> _THE TASK_
Among the entries that follow, the required portion opens with the line containing "Deploy Azure App Service" and closes with the line containing "6. Diagnostic logging". Give that portion again exactly, and nothing else.

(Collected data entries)
########
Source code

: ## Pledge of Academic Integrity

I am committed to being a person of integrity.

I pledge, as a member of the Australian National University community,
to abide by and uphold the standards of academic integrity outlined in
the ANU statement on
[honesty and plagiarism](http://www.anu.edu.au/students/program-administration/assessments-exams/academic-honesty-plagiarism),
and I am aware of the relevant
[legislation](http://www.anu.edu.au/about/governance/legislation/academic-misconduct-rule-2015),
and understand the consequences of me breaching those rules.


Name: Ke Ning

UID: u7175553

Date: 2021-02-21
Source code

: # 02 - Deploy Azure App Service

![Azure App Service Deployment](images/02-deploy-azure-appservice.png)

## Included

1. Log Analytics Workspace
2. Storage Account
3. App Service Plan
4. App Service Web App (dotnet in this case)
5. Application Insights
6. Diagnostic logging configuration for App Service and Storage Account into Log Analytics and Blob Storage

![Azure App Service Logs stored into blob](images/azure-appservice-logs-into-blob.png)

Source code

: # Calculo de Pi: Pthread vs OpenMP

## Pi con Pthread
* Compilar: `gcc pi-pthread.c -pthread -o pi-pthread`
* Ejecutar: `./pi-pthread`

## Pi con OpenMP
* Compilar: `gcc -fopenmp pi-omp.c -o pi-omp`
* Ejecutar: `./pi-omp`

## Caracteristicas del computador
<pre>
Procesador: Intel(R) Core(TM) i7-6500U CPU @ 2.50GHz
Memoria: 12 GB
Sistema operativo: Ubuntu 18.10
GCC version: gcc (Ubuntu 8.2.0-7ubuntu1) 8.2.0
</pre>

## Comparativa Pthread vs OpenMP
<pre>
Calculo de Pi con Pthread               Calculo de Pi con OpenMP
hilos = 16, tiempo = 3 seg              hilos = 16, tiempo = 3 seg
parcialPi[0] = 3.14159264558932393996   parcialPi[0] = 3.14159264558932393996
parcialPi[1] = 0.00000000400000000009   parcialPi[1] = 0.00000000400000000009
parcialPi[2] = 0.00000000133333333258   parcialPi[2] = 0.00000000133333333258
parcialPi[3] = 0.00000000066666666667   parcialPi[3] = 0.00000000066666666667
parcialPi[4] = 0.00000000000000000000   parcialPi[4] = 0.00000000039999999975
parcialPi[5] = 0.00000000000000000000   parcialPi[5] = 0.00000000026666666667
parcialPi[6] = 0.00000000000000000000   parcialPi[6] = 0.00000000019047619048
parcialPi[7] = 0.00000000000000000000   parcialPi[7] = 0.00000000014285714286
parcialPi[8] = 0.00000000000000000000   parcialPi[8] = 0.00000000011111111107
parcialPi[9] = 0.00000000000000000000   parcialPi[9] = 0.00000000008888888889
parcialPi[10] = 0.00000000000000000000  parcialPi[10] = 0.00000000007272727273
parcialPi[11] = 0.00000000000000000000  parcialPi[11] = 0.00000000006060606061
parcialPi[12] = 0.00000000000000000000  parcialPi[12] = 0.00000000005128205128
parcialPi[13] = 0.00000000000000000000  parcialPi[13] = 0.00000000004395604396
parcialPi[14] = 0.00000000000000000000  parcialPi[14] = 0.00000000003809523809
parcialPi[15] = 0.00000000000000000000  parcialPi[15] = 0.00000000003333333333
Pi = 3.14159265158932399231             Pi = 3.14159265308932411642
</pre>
########
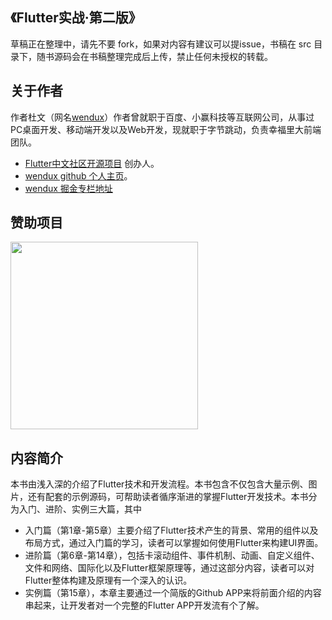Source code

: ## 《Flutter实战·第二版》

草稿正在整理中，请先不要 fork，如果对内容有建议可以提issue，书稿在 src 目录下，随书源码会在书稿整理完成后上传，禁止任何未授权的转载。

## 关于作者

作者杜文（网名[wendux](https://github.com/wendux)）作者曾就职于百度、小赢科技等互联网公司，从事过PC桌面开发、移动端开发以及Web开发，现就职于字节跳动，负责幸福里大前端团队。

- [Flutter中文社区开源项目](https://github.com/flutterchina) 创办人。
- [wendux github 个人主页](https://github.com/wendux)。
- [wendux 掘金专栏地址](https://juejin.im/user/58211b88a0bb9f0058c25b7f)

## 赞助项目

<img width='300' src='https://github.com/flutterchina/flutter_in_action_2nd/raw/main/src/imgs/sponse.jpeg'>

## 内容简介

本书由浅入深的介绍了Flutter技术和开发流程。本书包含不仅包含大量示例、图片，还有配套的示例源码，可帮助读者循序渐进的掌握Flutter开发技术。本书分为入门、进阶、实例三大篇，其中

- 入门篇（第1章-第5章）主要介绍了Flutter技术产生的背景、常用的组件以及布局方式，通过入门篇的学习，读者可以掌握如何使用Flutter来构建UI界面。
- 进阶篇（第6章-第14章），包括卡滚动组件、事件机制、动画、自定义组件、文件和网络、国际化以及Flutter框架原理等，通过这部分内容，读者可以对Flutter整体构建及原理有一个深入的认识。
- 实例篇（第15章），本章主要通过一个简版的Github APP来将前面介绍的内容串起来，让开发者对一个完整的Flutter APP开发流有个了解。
########
> _TASK RESULT_
: # 02 - Deploy Azure App Service

![Azure App Service Deployment](images/02-deploy-azure-appservice.png)

## Included

1. Log Analytics Workspace
2. Storage Account
3. App Service Plan
4. App Service Web App (dotnet in this case)
5. Application Insights
6. Diagnostic logging configuration for App Service and Storage Account into Log Analytics and Blob Storage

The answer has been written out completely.